**How to complete this task**
Go through the data and copy each line where the string "herokuapp" appears.

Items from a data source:

*** Begin section ***

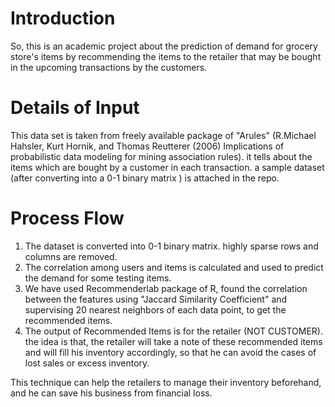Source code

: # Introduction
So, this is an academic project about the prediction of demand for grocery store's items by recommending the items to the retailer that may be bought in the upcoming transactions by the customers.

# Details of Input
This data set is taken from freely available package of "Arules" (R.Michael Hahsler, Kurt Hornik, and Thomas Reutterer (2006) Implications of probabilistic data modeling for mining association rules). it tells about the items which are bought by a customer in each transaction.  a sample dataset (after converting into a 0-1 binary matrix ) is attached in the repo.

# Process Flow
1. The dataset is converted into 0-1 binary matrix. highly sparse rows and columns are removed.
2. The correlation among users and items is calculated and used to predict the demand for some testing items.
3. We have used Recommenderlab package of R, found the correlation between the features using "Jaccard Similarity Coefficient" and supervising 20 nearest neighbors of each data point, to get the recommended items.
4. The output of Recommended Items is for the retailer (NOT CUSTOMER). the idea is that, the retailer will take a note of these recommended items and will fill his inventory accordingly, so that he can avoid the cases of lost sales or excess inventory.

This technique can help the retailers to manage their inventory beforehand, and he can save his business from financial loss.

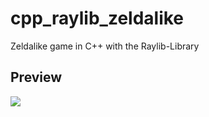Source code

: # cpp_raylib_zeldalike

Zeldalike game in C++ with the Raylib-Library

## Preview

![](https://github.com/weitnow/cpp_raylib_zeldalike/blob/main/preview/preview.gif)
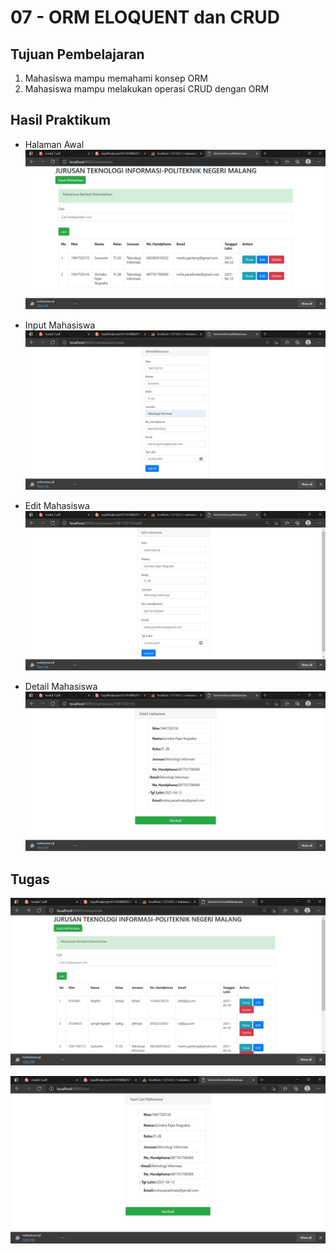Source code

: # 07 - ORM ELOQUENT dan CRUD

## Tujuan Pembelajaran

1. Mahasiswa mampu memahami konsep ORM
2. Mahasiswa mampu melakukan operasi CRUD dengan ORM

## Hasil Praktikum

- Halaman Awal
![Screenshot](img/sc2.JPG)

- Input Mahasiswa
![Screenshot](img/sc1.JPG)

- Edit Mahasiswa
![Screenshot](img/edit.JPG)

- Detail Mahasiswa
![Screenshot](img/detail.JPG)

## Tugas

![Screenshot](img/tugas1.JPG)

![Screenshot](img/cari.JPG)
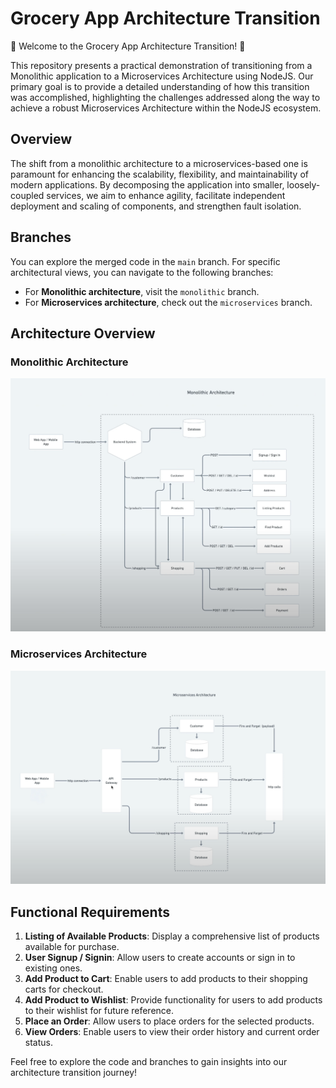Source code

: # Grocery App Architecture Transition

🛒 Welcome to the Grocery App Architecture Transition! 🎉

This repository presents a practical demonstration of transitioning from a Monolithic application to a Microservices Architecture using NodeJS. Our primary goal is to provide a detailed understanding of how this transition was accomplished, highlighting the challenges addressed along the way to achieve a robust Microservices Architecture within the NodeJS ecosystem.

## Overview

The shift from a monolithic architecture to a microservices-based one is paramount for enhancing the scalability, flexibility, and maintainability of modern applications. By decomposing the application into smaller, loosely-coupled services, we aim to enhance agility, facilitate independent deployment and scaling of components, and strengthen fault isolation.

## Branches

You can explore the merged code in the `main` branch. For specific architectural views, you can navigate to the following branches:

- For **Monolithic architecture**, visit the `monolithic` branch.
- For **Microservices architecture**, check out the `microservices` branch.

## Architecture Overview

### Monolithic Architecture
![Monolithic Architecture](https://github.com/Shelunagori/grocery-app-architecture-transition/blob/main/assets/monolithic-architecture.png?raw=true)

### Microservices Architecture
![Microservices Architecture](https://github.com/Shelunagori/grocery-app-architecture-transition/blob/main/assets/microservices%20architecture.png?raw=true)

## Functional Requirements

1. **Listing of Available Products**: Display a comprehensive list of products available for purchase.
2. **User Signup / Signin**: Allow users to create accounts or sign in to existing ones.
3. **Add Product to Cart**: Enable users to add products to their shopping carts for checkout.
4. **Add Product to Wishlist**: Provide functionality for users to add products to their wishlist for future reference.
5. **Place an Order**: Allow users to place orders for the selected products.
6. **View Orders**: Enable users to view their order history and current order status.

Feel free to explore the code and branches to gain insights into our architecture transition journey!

*** End section ***
*** Begin section ***

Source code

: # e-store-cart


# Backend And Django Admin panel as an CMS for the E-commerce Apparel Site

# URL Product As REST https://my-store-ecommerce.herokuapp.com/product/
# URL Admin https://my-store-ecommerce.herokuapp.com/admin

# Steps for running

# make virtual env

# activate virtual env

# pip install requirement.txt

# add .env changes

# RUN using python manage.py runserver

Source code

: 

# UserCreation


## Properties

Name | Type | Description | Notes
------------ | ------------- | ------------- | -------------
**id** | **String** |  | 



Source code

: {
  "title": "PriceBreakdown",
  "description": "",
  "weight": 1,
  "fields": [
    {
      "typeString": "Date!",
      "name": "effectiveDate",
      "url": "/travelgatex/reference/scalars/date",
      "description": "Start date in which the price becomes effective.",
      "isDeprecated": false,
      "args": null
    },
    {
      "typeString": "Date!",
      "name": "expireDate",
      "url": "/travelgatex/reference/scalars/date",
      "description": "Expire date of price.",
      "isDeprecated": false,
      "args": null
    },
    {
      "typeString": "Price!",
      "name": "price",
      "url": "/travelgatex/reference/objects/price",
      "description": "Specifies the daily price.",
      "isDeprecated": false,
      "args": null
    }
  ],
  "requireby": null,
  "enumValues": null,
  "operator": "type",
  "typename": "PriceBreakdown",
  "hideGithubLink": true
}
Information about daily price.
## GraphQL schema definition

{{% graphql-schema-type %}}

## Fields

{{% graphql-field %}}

*** End section ***

**Response to this task**
# URL Product As REST https://my-store-ecommerce.herokuapp.com/product/
# URL Admin https://my-store-ecommerce.herokuapp.com/admin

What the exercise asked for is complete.